▶ **EXERCISE DETAILS**: For each line below that contains the string "assignment", copy that line.
[INPUT FOR THIS TASK Boundary: Start]
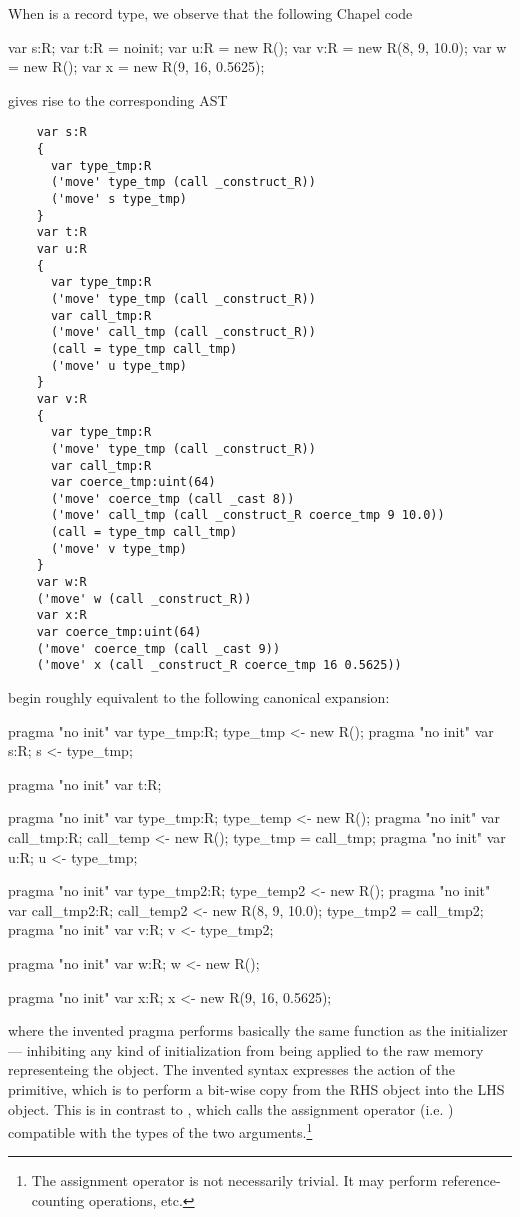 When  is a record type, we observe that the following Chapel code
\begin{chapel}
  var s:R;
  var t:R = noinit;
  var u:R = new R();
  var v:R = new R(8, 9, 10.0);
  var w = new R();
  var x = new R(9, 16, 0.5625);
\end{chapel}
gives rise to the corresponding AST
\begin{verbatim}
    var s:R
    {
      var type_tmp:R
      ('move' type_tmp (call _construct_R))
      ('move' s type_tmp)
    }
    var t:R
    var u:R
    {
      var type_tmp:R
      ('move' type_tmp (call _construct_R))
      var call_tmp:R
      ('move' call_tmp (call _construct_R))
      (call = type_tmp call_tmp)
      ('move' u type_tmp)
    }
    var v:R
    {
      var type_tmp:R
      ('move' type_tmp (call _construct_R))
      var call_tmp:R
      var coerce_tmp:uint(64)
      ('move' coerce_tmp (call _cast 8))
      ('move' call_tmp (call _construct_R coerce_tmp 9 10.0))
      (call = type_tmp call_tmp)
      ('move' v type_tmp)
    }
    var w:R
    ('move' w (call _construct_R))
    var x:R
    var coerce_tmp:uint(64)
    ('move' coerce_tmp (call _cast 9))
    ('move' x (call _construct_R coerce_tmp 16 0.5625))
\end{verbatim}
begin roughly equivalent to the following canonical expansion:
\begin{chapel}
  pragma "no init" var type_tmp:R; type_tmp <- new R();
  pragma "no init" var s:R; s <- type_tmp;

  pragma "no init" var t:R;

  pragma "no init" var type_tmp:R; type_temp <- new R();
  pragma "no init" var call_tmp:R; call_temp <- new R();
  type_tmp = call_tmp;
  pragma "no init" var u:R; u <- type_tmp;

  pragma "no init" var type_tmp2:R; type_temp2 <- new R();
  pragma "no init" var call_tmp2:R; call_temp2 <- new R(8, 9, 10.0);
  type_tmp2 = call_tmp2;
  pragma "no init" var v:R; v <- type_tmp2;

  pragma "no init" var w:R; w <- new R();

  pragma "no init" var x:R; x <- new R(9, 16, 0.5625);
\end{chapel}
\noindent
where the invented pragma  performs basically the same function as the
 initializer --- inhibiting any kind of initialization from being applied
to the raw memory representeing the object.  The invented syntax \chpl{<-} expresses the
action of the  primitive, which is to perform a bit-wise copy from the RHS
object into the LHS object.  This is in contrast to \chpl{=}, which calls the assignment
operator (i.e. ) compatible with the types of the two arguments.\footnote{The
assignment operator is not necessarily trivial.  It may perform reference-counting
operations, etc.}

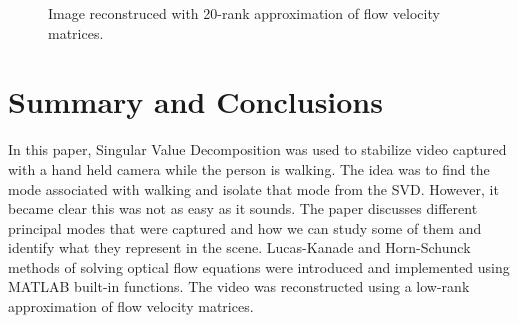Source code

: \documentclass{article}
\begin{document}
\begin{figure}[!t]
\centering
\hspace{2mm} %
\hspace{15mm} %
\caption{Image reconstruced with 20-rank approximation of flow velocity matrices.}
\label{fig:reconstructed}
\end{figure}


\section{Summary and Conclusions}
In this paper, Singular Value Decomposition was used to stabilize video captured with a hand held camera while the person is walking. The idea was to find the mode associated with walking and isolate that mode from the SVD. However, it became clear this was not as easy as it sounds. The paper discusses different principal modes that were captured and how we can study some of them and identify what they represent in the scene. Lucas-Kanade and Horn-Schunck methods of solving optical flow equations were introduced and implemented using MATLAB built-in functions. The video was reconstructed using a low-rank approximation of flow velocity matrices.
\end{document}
[INPUT FOR THIS TASK Boundary: End]
▶ **SOLVED EXERCISE**:
object into the LHS object.  This is in contrast to \chpl{=}, which calls the assignment
assignment operator is not necessarily trivial.  It may perform reference-counting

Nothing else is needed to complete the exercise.